---------- Data shown ----------
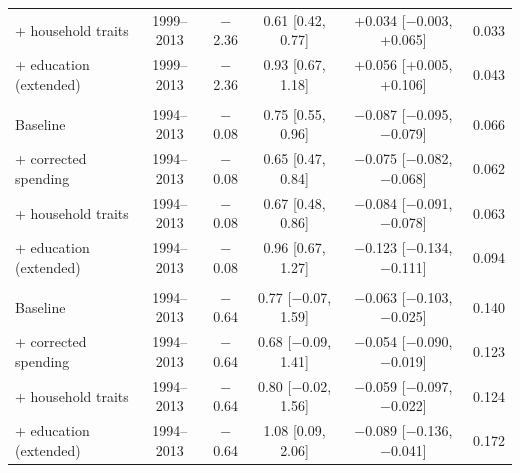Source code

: \begin{tabular}{lccccc}
+ household traits & 1999--2013 & $-$2.36 & 0.61 [0.42, 0.77] & +0.034 [$-$0.003, +0.065] & 0.033 \\
+ education (extended) & 1999--2013 & $-$2.36 & 0.93 [0.67, 1.18] & +0.056 [+0.005, +0.106] & 0.043 \\
\addlinespace
\multicolumn{6}{l}{\textit{CE price paid, median}} \\
Baseline & 1994--2013 & $-$0.08 & 0.75 [0.55, 0.96] & $-$0.087 [$-$0.095, $-$0.079] & 0.066 \\
+ corrected spending & 1994--2013 & $-$0.08 & 0.65 [0.47, 0.84] & $-$0.075 [$-$0.082, $-$0.068] & 0.062 \\
+ household traits & 1994--2013 & $-$0.08 & 0.67 [0.48, 0.86] & $-$0.084 [$-$0.091, $-$0.078] & 0.063 \\
+ education (extended) & 1994--2013 & $-$0.08 & 0.96 [0.67, 1.27] & $-$0.123 [$-$0.134, $-$0.111] & 0.094 \\
\addlinespace
\multicolumn{6}{l}{\textit{CE price paid, 90th percentile}} \\
Baseline & 1994--2013 & $-$0.64 & 0.77 [$-$0.07, 1.59] & $-$0.063 [$-$0.103, $-$0.025] & 0.140 \\
+ corrected spending & 1994--2013 & $-$0.64 & 0.68 [$-$0.09, 1.41] & $-$0.054 [$-$0.090, $-$0.019] & 0.123 \\
+ household traits & 1994--2013 & $-$0.64 & 0.80 [$-$0.02, 1.56] & $-$0.059 [$-$0.097, $-$0.022] & 0.124 \\
+ education (extended) & 1994--2013 & $-$0.64 & 1.08 [0.09, 2.06] & $-$0.089 [$-$0.136, $-$0.041] & 0.172 \\
\bottomrule
\end{tabular}
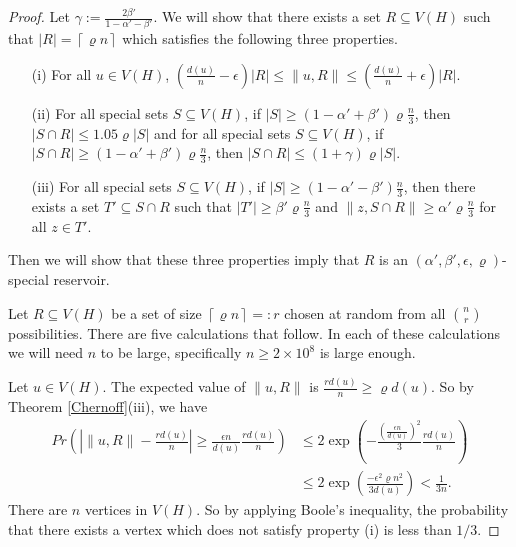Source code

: \documentclass[oneside,12pt]{memoir}
\newcommand{\ep}{\epsilon}
\newcommand{\ceiling}[1]{\left\lceil#1\right\rceil}
\newcommand{\n}{2\times 10^8}
\begin{document}
\begin{proof}
Let $\gamma:=\frac{2\beta'}{1-\alpha'-\beta'}$. We will show that there
exists a set $R\subseteq V(H)$ such that $|R|=\ceiling{\varrho n}$ which satisfies the following three
properties.
\begin{enumerate}
\item[(i)] For all $u\in V(H)$, $\left(\frac{d(u)}{n}-\ep\right)|R|\leq\|u,R\|\leq\left(\frac{d(u)}{n}+\ep\right)|R|$.
\item[(ii)] For all special sets $S\subseteq V(H)$, if $|S|\geq(1-\alpha'+\beta')\varrho\frac{ n}{3}$, then %
$|S\cap R|\leq 1.05\varrho|S|$ and for all special sets $S\subseteq V(H)$, if $|S\cap R|\geq(1-\alpha'+\beta')\varrho\frac{ n}{3}$, then $|S\cap R|\leq (1+\gamma)\varrho|S|$.
\item[(iii)] For all special sets $S\subseteq V(H)$, if $|S|\geq(1-\alpha'-\beta')\frac{n}{3}$, then 
there exists a set $T'\subseteq S\cap R$ such that $|T'|\geq \beta'\varrho\frac{n}{3}$
and $\|z,S\cap R\|\geq \alpha'\varrho\frac{n}{3}$ for all $z\in T'$. \end{enumerate}
Then we will show that these three properties imply that $R$ is an 
$(\alpha', \beta', \ep, \varrho)$-special reservoir.

Let $R\subseteq V(H)$ be a set of size $\ceiling{\varrho n}=:r$ chosen
at random from all $\binom{n}{r}$ possibilities. There are five calculations that follow.  In each of these calculations we will need $n$ to be large, specifically $n\geq \n$ is large enough.

Let $u\in V(H)$. The expected value of $\|u,R\|$ is $\frac{rd(u)}{n}\geq\varrho d(u)$.
So by Theorem \ref{Chernoff}(iii), we have \begin{align*}
Pr\left(\left|\|u,R\|-\frac{rd(u)}{n}\right|\geq\frac{\ep n}{d(u)}\frac{rd(u)}{n}\right)&\leq 2\exp\left(-\frac{(\frac{\ep n}{d(u)})^{2}}{3}\frac{rd(u)}{n}\right)\\
&\leq2\exp\left(\frac{-\ep^{2}\varrho n^2}{3d(u)}\right)<\frac{1}{3n}.\end{align*}
There are $n$ vertices in $V(H)$. So by applying Boole's inequality, the probability that there exists a vertex which does not satisfy property (i) is less than $1/3$.


\end{proof}
\end{document}
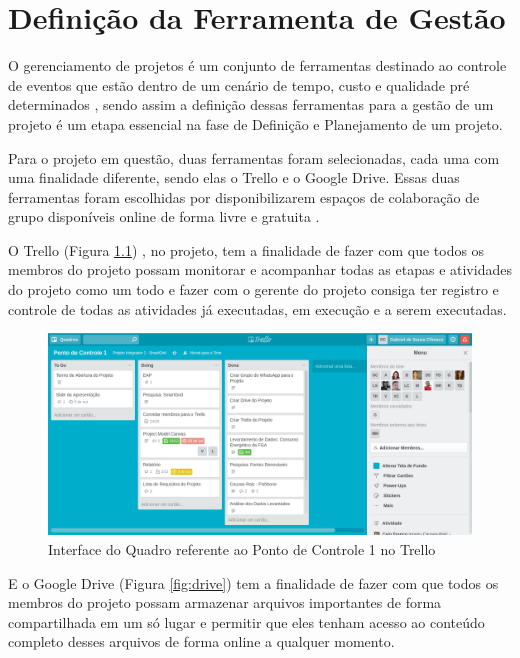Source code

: \chapter[Definição da Ferramenta de Gestão]{Definição da Ferramenta de Gestão}

O gerenciamento de projetos é um conjunto de ferramentas destinado ao controle de eventos que estão dentro de um cenário de tempo, custo e qualidade pré determinados \cite{vargas2016gerenciamento}, sendo assim a definição dessas ferramentas para a gestão de um projeto é um etapa essencial na fase de Definição e Planejamento de um projeto.  

Para o projeto em questão, duas ferramentas foram selecionadas, cada uma com uma finalidade diferente, sendo elas o Trello e o Google Drive. Essas duas ferramentas foram escolhidas por disponibilizarem espaços de colaboração de grupo disponíveis online de forma livre e gratuita \cite{paulus2013digital}. 

O Trello (Figura \ref{fig:trello}) , no projeto, tem a finalidade de fazer com que todos os membros do projeto possam monitorar e acompanhar todas as etapas e atividades do projeto como um todo e fazer com o gerente do projeto consiga ter registro e controle de todas as atividades já executadas, em execução e a serem executadas.

\begin{figure}[!h]
	\centering
	\includegraphics[width=\textwidth]{figuras/trello.png}
	\caption{Interface do Quadro referente ao Ponto de Controle 1 no Trello}
	\label{fig:trello}
\end{figure}

E o Google Drive (Figura \ref{fig:drive}) tem a finalidade de fazer com que todos os membros do projeto possam armazenar arquivos importantes de forma compartilhada em um só lugar e permitir que eles tenham acesso ao conteúdo completo desses arquivos de forma online a qualquer momento.

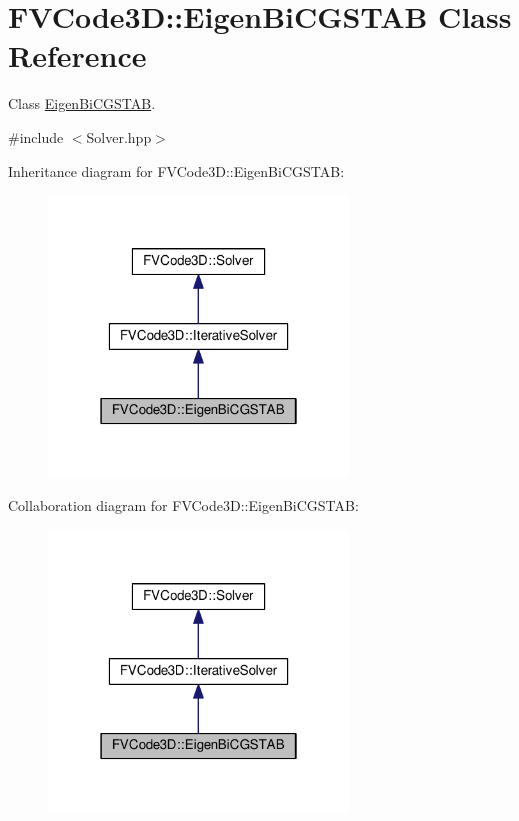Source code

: \hypertarget{classFVCode3D_1_1EigenBiCGSTAB}{}\section{F\+V\+Code3D\+:\+:Eigen\+Bi\+C\+G\+S\+T\+AB Class Reference}
\label{classFVCode3D_1_1EigenBiCGSTAB}


Class \hyperlink{classFVCode3D_1_1EigenBiCGSTAB}{Eigen\+Bi\+C\+G\+S\+T\+AB}.  




{\ttfamily \#include $<$Solver.\+hpp$>$}



Inheritance diagram for F\+V\+Code3D\+:\+:Eigen\+Bi\+C\+G\+S\+T\+AB\+:
\nopagebreak
\begin{figure}[H]
\begin{center}
\leavevmode
\includegraphics[width=226pt]{classFVCode3D_1_1EigenBiCGSTAB__inherit__graph}
\end{center}
\end{figure}


Collaboration diagram for F\+V\+Code3D\+:\+:Eigen\+Bi\+C\+G\+S\+T\+AB\+:
\nopagebreak
\begin{figure}[H]
\begin{center}
\leavevmode
\includegraphics[width=226pt]{classFVCode3D_1_1EigenBiCGSTAB__coll__graph}
\end{center}
\end{figure}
----------
-- What needs to be done --
Everything above from the line containing "[$-$0.082, $-$0.068] & 0.062 \\" down to the line containing "[$-$0.097, $-$0.022] & 0.124 \\" should be copied exactly, both end lines included, and nothing else.

-- Exercise solution --
+ corrected spending & 1994--2013 & $-$0.08 & 0.65 [0.47, 0.84] & $-$0.075 [$-$0.082, $-$0.068] & 0.062 \\
+ household traits & 1994--2013 & $-$0.08 & 0.67 [0.48, 0.86] & $-$0.084 [$-$0.091, $-$0.078] & 0.063 \\
+ education (extended) & 1994--2013 & $-$0.08 & 0.96 [0.67, 1.27] & $-$0.123 [$-$0.134, $-$0.111] & 0.094 \\
\addlinespace
\multicolumn{6}{l}{\textit{CE price paid, 90th percentile}} \\
Baseline & 1994--2013 & $-$0.64 & 0.77 [$-$0.07, 1.59] & $-$0.063 [$-$0.103, $-$0.025] & 0.140 \\
+ corrected spending & 1994--2013 & $-$0.64 & 0.68 [$-$0.09, 1.41] & $-$0.054 [$-$0.090, $-$0.019] & 0.123 \\
+ household traits & 1994--2013 & $-$0.64 & 0.80 [$-$0.02, 1.56] & $-$0.059 [$-$0.097, $-$0.022] & 0.124 \\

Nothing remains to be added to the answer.